Data under study -
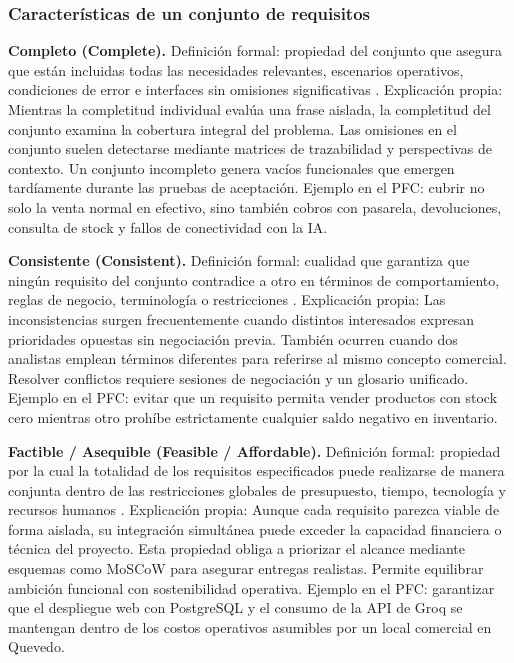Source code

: \documentclass[onecolumn,12pt]{IEEEtran}
\begin{document}
	\subsubsection*{Caracter\'isticas de un conjunto de requisitos}
	
	\textbf{Completo (Complete).} Definici\'on formal: propiedad del conjunto que asegura que est\'an incluidas todas las necesidades relevantes, escenarios operativos, condiciones de error e interfaces sin omisiones significativas \cite{iso29148,pohl2025}. Explicaci\'on propia: Mientras la completitud individual eval\'ua una frase aislada, la completitud del conjunto examina la cobertura integral del problema. Las omisiones en el conjunto suelen detectarse mediante matrices de trazabilidad y perspectivas de contexto. Un conjunto incompleto genera vac\'ios funcionales que emergen tard\'iamente durante las pruebas de aceptaci\'on. Ejemplo en el PFC: cubrir no solo la venta normal en efectivo, sino tambi\'en cobros con pasarela, devoluciones, consulta de stock y fallos de conectividad con la IA.
	
	\textbf{Consistente (Consistent).} Definici\'on formal: cualidad que garantiza que ning\'un requisito del conjunto contradice a otro en t\'erminos de comportamiento, reglas de negocio, terminolog\'ia o restricciones \cite{iso29148,ireb2023}. Explicaci\'on propia: Las inconsistencias surgen frecuentemente cuando distintos interesados expresan prioridades opuestas sin negociaci\'on previa. Tambi\'en ocurren cuando dos analistas emplean t\'erminos diferentes para referirse al mismo concepto comercial. Resolver conflictos requiere sesiones de negociaci\'on y un glosario unificado. Ejemplo en el PFC: evitar que un requisito permita vender productos con stock cero mientras otro proh\'ibe estrictamente cualquier saldo negativo en inventario.
	
	\textbf{Factible / Asequible (Feasible / Affordable).} Definici\'on formal: propiedad por la cual la totalidad de los requisitos especificados puede realizarse de manera conjunta dentro de las restricciones globales de presupuesto, tiempo, tecnolog\'ia y recursos humanos \cite{iso29148}. Explicaci\'on propia: Aunque cada requisito parezca viable de forma aislada, su integraci\'on simult\'anea puede exceder la capacidad financiera o t\'ecnica del proyecto. Esta propiedad obliga a priorizar el alcance mediante esquemas como MoSCoW para asegurar entregas realistas. Permite equilibrar ambici\'on funcional con sostenibilidad operativa. Ejemplo en el PFC: garantizar que el despliegue web con PostgreSQL y el consumo de la API de Groq se mantengan dentro de los costos operativos asumibles por un local comercial en Quevedo.
	
\end{document}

Try it - Check the listing above for "propiedad". Show every line where it turns up.

Finished task -
	\textbf{Completo (Complete).} Definici\'on formal: propiedad del conjunto que asegura que est\'an incluidas todas las necesidades relevantes, escenarios operativos, condiciones de error e interfaces sin omisiones significativas \cite{iso29148,pohl2025}. Explicaci\'on propia: Mientras la completitud individual eval\'ua una frase aislada, la completitud del conjunto examina la cobertura integral del problema. Las omisiones en el conjunto suelen detectarse mediante matrices de trazabilidad y perspectivas de contexto. Un conjunto incompleto genera vac\'ios funcionales que emergen tard\'iamente durante las pruebas de aceptaci\'on. Ejemplo en el PFC: cubrir no solo la venta normal en efectivo, sino tambi\'en cobros con pasarela, devoluciones, consulta de stock y fallos de conectividad con la IA.
	\textbf{Factible / Asequible (Feasible / Affordable).} Definici\'on formal: propiedad por la cual la totalidad de los requisitos especificados puede realizarse de manera conjunta dentro de las restricciones globales de presupuesto, tiempo, tecnolog\'ia y recursos humanos \cite{iso29148}. Explicaci\'on propia: Aunque cada requisito parezca viable de forma aislada, su integraci\'on simult\'anea puede exceder la capacidad financiera o t\'ecnica del proyecto. Esta propiedad obliga a priorizar el alcance mediante esquemas como MoSCoW para asegurar entregas realistas. Permite equilibrar ambici\'on funcional con sostenibilidad operativa. Ejemplo en el PFC: garantizar que el despliegue web con PostgreSQL y el consumo de la API de Groq se mantengan dentro de los costos operativos asumibles por un local comercial en Quevedo.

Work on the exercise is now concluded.